Abus spirituels, sexuels, de pouvoir ou de conscience: ce sont ces sombres réalités observées dans des communautés de femmes consacrées que le journaliste italien Salvatore Cernuzio a choisi de raconter comme le montre cath.ch le jeudi 9 décembre 2021. Dans «Le voile du silence. Abus, violence, frustrations dans la vie religieuse des femmes», publié le 23 novembre 2021, le vaticaniste donne la parole à onze femmes, originaires du monde entier et de diverses congrégations, ont été abusées pendant leur parcours de foi. Plusieurs d’entre elles ont choisi de renoncer à la vie en communauté.

 

Sa source d’inspiration a été la rencontre avec «une amie entrée dans un monastère cloîtré et qui ensuite en est sortie. Je l’ai retrouvée après tant d’années dans un état très différent, presque dramatique. Puis, il y a eu des articles.
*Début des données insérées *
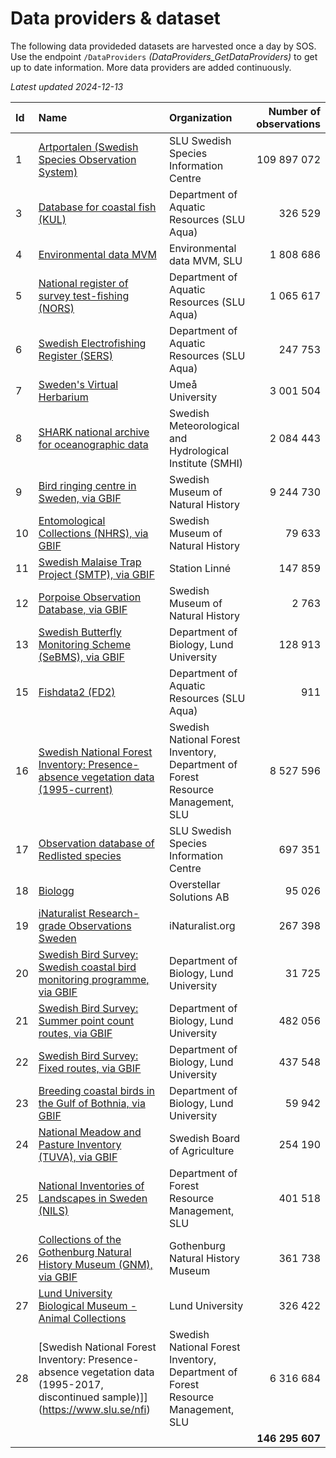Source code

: # Data providers & dataset
The following data provideded datasets are harvested once a day by SOS. Use the endpoint `/DataProviders` *(DataProviders_GetDataProviders)* to get up to date information. More data providers are added continuously.

*Latest updated 2024-12-13*

| Id 	| Name 	| Organization 	| Number of observations 	|
|:---	|:---	|:--- |---:	|
| 1 | [Artportalen (Swedish Species Observation System)](https://www.artportalen.se/) | SLU Swedish Species Information Centre | 109 897 072 |
| 3 | [Database for coastal fish (KUL)](https://www.slu.se/en/departments/aquatic-resources1/databases/database-for-coastal-fish-kul/) | Department of Aquatic Resources (SLU Aqua) | 326 529 |
| 4 | [Environmental data MVM](https://miljodata.slu.se/mvm/) | Environmental data MVM, SLU | 1 808 686 |
| 5 | [National register of survey test-fishing (NORS)](https://www.slu.se/en/departments/aquatic-resources1/databases/national-register-of-survey-test-fishing-nors/) | Department of Aquatic Resources (SLU Aqua) | 1 065 617 |
| 6 | [Swedish Electrofishing Register (SERS)](https://www.slu.se/en/departments/aquatic-resources1/databases/database-for-testfishing-in-streams/) | Department of Aquatic Resources (SLU Aqua) | 247 753 |
| 7 | [Sweden's Virtual Herbarium](http://herbarium.emg.umu.se) | Umeå University | 3 001 504 |
| 8 | [SHARK national archive for oceanographic data](https://sharkweb.smhi.se/) | Swedish Meteorological and Hydrological Institute (SMHI) | 2 084 443 |
| 9 | [Bird ringing centre in Sweden, via GBIF](https://www.nrm.se/forskningochsamlingar/miljoforskningochovervakning/ringmarkningscentralen.214.html) | Swedish Museum of Natural History | 9 244 730 |
| 10 | [Entomological Collections (NHRS), via GBIF](https://www.gbif.org/dataset/9940af5a-3271-4e6a-ad71-ced986b9a9a5) | Swedish Museum of Natural History | 79 633 |
| 11 | [Swedish Malaise Trap Project (SMTP), via GBIF](https://www.gbif.org/dataset/38c1351d-9cfe-42c0-97da-02d2c8be141c) | Station Linné | 147 859 |
| 12 | [Porpoise Observation Database, via GBIF](https://www.gbif.org/dataset/6aa7c400-0c66-11dd-84d2-b8a03c50a862) | Swedish Museum of Natural History | 2 763 |
| 13 | [Swedish Butterfly Monitoring Scheme (SeBMS), via GBIF](https://www.dagfjarilar.lu.se/) | Department of Biology, Lund University | 128 913 |
| 15 | [Fishdata2 (FD2)](https://www.slu.se/forskning/framgangsrik-forskning/forskningsinfrastruktur/databaser-och-biobanker/Databasen-for-fiske-i-havet/) | Department of Aquatic Resources (SLU Aqua) | 911 |
| 16 | [Swedish National Forest Inventory: Presence-absence vegetation data (1995-current)](https://www.slu.se/nfi) | Swedish National Forest Inventory, Department of Forest Resource Management, SLU | 8 527 596 |
| 17 | [Observation database of Redlisted species](https://www.artdatabanken.se/det-har-gor-vi/fynddata/insamling-och-lagring-av-fynduppgifter/) | SLU Swedish Species Information Centre | 697 351 |
| 18 | [Biologg](https://www.biologg.se/) | Overstellar Solutions AB | 95 026 |
| 19 | [iNaturalist Research-grade Observations Sweden](https://www.inaturalist.se/) | iNaturalist.org | 267 398 |
| 20 | [Swedish Bird Survey: Swedish coastal bird monitoring programme, via GBIF](http://www.fageltaxering.lu.se/inventera/metoder/kustfagelrutor) | Department of Biology, Lund University | 31 725 |
| 21 | [Swedish Bird Survey: Summer point count routes, via GBIF](https://www.fageltaxering.lu.se/inventera/metoder/punktrutter) | Department of Biology, Lund University | 482 056 |
| 22 | [Swedish Bird Survey: Fixed routes, via GBIF](https://www.fageltaxering.lu.se/inventera/metoder/standardrutter) | Department of Biology, Lund University | 437 548 |
| 23 | [Breeding coastal birds in the Gulf of Bothnia, via GBIF](https://www.naturdatavardskap.lu.se/start) | Department of Biology, Lund University | 59 942 |
| 24 | [National Meadow and Pasture Inventory (TUVA), via GBIF](https://jordbruksverket.se/tuva) | Swedish Board of Agriculture | 254 190 |
| 25 | [National Inventories of Landscapes in Sweden (NILS)](https://www.slu.se/centrumbildningar-och-projekt/nils/) | Department of Forest Resource Management, SLU | 401 518 |
| 26 | [Collections of the Gothenburg Natural History Museum (GNM), via GBIF](https://www.gnm.se/en/samlingar--forskning-eng/our-collections/) | Gothenburg Natural History Museum | 361 738 |
| 27 | [Lund University Biological Museum - Animal Collections](https://www.biology.lu.se/biological-museum/zoological-collections) | Lund University | 326 422 |
| 28 | [Swedish National Forest Inventory: Presence-absence vegetation data (1995-2017, discontinued sample)]](https://www.slu.se/nfi) | Swedish National Forest Inventory, Department of Forest Resource Management, SLU | 6 316 684 |
|  |  |  | **146 295 607** |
Les premières à avoir lancé l’alarme ont été Donne, Chiesa, Mondo [le mensuel féminin de l’Osservatore Romano]. Elles ont publié une interview du cardinal João Braz de Aviz [préfet de la Congrégation pour les instituts de vie consacrée], dans laquelle il parlait notamment de la maison voulue par le pape François pour aider les ex-religieuses. Plus tard, dans La Civiltà Cattolica [la revue des jésuites italiens], est parue l’enquête du Père Giovanni Cucci sur les abus de conscience et de pouvoir dans les communautés féminines. Là, je me suis demandé combien de femmes religieuses étaient maintenant dans la rue et avaient peut-être besoin de parler.»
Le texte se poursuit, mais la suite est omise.